_Your task_
Give again exactly the lines that run from the start of the records to the line holding "1. Not all configuration", both ends counted. Do not include the pictures.

_Recorded information_
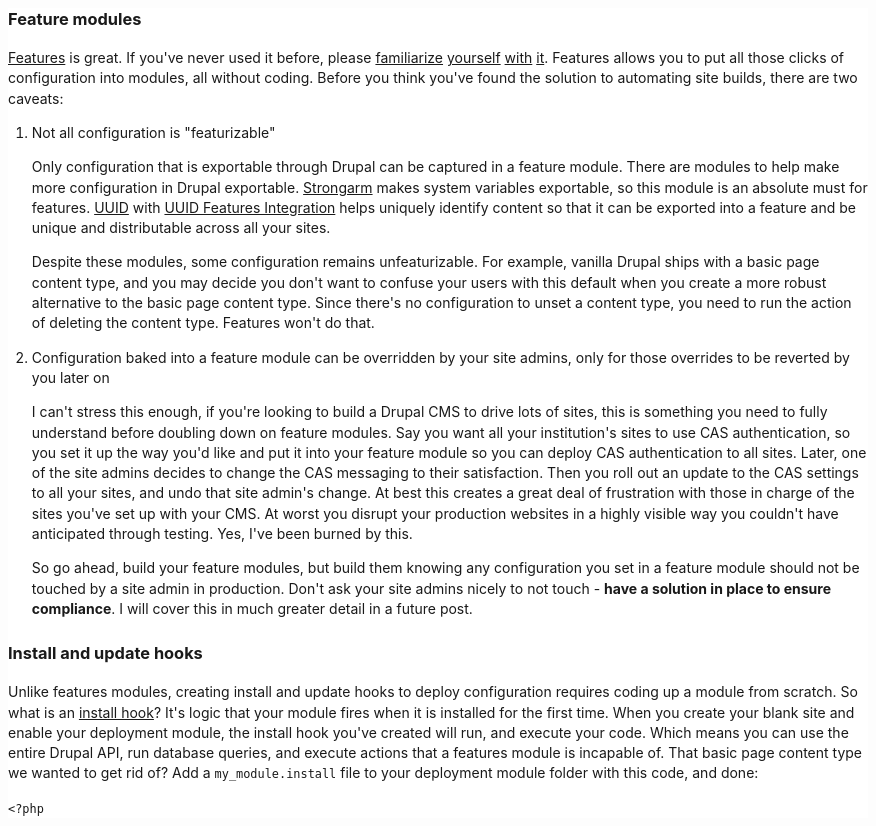 ### Feature modules

[Features](https://www.drupal.org/project/features) is great. If you've never used it before, please [familiarize](http://www.mikestiv.com/blog/features-module-explained) [yourself](http://befused.com/drupal/features-first) [with](https://www.ostraining.com/blog/drupal/features/) [it](https://www.urbaninsight.com/2013/01/11/using-features-module-part-your-drupal-workflow). Features allows you to put all those clicks of configuration into modules, all without coding. Before you think you've found the solution to automating site builds, there are two caveats:

1. Not all configuration is "featurizable"

	Only configuration that is exportable through Drupal can be captured in a feature module. There are modules to help make more configuration in Drupal exportable. [Strongarm](https://www.drupal.org/project/strongarm) makes system variables exportable, so this module is an absolute must for features. [UUID](https://www.drupal.org/project/uuid) with [UUID Features Integration](https://www.drupal.org/project/uuid_features) helps uniquely identify content so that it can be exported into a feature and be unique and distributable across all your sites.

	Despite these modules, some configuration remains unfeaturizable. For example, vanilla Drupal ships with a basic page content type, and you may decide you don't want to confuse your users with this default when you create a more robust alternative to the basic page content type. Since there's no configuration to unset a content type, you need to run the action of deleting the content type. Features won't do that.

2. Configuration baked into a feature module can be overridden by your site admins, only for those overrides to be reverted by you later on

	I can't stress this enough, if you're looking to build a Drupal CMS to drive lots of sites, this is something you need to fully understand before doubling down on feature modules. Say you want all your institution's sites to use CAS authentication, so you set it up the way you'd like and put it into your feature module so you can deploy CAS authentication to all sites. Later, one of the site admins decides to change the CAS messaging to their satisfaction. Then you roll out an update to the CAS settings to all your sites, and undo that site admin's change. At best this creates a great deal of frustration with those in charge of the sites you've set up with your CMS. At worst you disrupt your production websites in a highly visible way you couldn't have anticipated through testing. Yes, I've been burned by this.

	So go ahead, build your feature modules, but build them knowing any configuration you set in a feature module should not be touched by a site admin in production. Don't ask your site admins nicely to not touch - **have a solution in place to ensure compliance**. I will cover this in much greater detail in a future post.


### Install and update hooks

Unlike features modules, creating install and update hooks to deploy configuration requires coding up a module from scratch. So what is an [install hook](https://api.drupal.org/api/drupal/modules%21system%21system.api.php/function/hook_install/7)? It's logic that your module fires when it is installed for the first time. When you create your blank site and enable your deployment module, the install hook you've created will run, and execute your code. Which means you can use the entire Drupal API, run database queries, and execute actions that a features module is incapable of. That basic page content type we wanted to get rid of? Add a `my_module.install` file to your deployment module folder with this code, and done:

	<?php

_Written answer_
 ### Feature modules

[Features](https://www.drupal.org/project/features) is great. If you've never used it before, please [familiarize](http://www.mikestiv.com/blog/features-module-explained) [yourself](http://befused.com/drupal/features-first) [with](https://www.ostraining.com/blog/drupal/features/) [it](https://www.urbaninsight.com/2013/01/11/using-features-module-part-your-drupal-workflow). Features allows you to put all those clicks of configuration into modules, all without coding. Before you think you've found the solution to automating site builds, there are two caveats:

1. Not all configuration is "featurizable"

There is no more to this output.